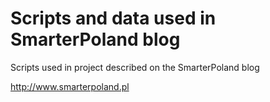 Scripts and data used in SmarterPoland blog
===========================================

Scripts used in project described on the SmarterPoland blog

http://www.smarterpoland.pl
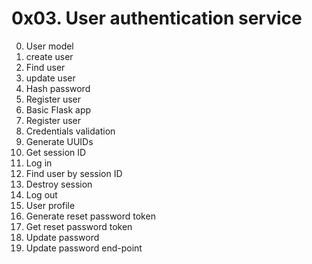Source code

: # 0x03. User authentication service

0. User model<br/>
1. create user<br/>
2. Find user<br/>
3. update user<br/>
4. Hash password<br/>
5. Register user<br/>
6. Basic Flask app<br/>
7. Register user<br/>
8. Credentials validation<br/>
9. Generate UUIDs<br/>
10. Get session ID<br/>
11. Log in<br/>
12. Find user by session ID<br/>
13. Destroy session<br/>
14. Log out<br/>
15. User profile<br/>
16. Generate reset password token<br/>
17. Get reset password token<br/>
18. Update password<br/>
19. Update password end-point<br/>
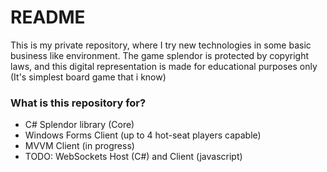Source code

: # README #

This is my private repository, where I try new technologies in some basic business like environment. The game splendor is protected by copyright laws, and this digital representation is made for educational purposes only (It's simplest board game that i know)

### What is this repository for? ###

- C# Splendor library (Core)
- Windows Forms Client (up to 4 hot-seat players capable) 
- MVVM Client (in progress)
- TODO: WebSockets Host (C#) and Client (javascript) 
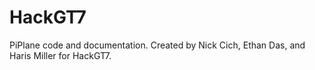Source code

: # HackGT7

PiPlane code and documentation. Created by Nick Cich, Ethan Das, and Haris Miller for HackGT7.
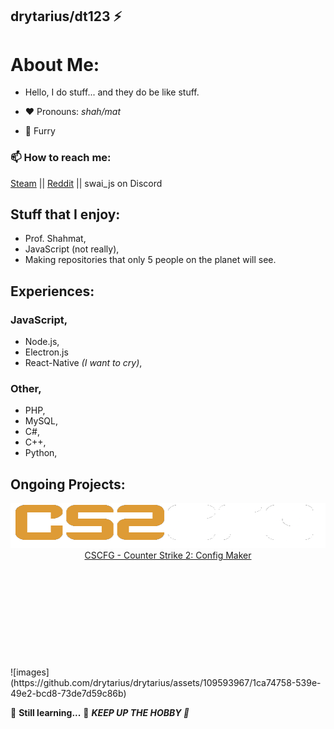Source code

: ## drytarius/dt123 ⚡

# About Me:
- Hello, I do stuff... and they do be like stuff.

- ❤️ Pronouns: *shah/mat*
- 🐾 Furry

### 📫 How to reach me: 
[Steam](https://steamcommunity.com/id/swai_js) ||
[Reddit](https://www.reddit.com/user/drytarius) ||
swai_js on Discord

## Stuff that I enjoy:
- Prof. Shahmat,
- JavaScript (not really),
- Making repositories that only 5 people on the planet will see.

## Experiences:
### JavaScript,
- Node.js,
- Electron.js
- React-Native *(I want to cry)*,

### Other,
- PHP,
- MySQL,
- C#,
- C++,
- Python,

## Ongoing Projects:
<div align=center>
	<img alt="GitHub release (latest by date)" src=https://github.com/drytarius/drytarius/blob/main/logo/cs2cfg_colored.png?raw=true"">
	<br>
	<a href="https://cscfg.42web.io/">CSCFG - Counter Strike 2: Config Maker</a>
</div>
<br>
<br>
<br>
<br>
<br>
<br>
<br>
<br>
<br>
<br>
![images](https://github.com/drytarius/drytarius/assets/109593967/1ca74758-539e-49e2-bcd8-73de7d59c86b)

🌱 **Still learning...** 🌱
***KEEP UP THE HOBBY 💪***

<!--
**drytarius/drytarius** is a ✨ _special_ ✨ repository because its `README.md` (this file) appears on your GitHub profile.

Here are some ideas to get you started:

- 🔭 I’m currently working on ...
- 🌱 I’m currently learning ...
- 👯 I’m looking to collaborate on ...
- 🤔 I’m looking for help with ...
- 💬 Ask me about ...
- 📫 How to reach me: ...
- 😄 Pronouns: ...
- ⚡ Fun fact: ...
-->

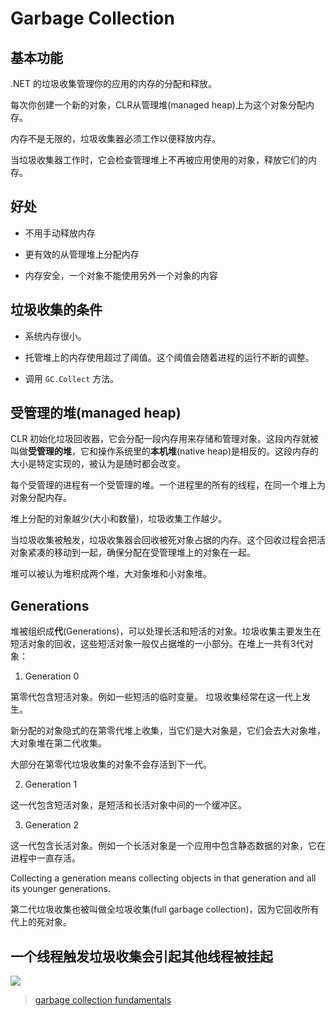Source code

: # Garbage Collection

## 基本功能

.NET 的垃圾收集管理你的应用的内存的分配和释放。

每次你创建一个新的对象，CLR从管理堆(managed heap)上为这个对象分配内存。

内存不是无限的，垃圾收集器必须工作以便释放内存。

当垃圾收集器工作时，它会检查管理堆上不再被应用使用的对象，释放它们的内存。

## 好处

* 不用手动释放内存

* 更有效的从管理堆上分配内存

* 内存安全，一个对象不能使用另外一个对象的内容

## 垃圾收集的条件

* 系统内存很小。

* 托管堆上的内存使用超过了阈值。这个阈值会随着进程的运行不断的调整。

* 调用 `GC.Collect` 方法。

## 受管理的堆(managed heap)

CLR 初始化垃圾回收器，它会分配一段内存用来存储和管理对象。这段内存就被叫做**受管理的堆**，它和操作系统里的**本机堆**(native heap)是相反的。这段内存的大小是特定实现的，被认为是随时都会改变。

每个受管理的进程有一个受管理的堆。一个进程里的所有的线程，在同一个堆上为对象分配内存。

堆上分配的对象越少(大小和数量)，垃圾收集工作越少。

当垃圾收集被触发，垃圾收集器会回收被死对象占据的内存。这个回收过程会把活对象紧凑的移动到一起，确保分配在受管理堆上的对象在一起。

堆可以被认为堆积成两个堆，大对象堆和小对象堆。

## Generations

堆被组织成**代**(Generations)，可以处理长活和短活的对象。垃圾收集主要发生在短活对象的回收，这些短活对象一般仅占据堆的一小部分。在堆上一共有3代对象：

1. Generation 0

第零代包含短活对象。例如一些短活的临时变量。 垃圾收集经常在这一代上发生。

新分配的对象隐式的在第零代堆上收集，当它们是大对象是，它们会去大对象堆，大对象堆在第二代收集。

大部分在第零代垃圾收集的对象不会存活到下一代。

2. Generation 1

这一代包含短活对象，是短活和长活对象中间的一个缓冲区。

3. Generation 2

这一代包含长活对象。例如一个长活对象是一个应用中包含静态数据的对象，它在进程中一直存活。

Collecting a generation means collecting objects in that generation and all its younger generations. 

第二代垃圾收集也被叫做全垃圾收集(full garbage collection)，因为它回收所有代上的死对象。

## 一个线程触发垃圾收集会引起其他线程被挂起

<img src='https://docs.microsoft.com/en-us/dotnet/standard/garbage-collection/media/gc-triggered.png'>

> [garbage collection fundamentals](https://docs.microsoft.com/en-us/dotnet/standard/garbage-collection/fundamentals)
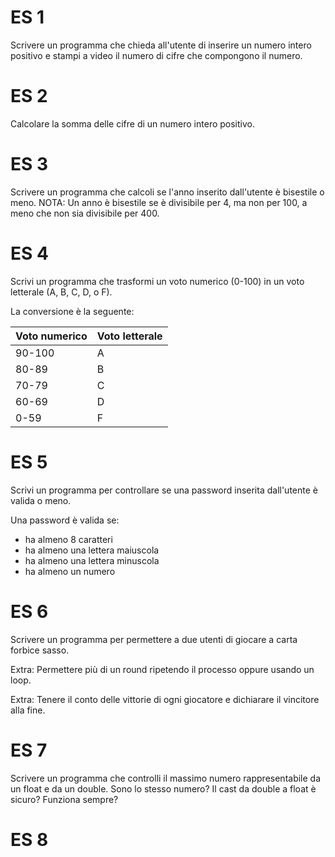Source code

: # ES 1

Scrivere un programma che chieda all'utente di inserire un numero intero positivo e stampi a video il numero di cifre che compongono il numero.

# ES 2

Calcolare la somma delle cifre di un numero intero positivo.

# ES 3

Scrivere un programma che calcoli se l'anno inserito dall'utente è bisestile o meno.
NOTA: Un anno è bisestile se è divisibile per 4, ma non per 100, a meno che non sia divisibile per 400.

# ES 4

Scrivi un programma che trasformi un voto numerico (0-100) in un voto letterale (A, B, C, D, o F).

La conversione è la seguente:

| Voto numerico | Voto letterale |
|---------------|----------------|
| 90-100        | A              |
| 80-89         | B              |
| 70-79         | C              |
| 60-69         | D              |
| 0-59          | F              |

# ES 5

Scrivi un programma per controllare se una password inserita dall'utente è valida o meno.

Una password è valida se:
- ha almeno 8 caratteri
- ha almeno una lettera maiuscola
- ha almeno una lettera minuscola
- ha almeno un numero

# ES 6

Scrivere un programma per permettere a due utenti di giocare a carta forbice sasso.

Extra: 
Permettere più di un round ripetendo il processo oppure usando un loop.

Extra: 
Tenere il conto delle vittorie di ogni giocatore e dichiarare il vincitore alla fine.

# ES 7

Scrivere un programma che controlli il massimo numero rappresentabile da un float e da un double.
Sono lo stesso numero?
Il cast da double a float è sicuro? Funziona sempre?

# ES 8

※

## What this task involves
If the string "docs" appears in a line of the entries, report the line.

## Exercise answer
<img src='https://docs.microsoft.com/en-us/dotnet/standard/garbage-collection/media/gc-triggered.png'>
> [garbage collection fundamentals](https://docs.microsoft.com/en-us/dotnet/standard/garbage-collection/fundamentals)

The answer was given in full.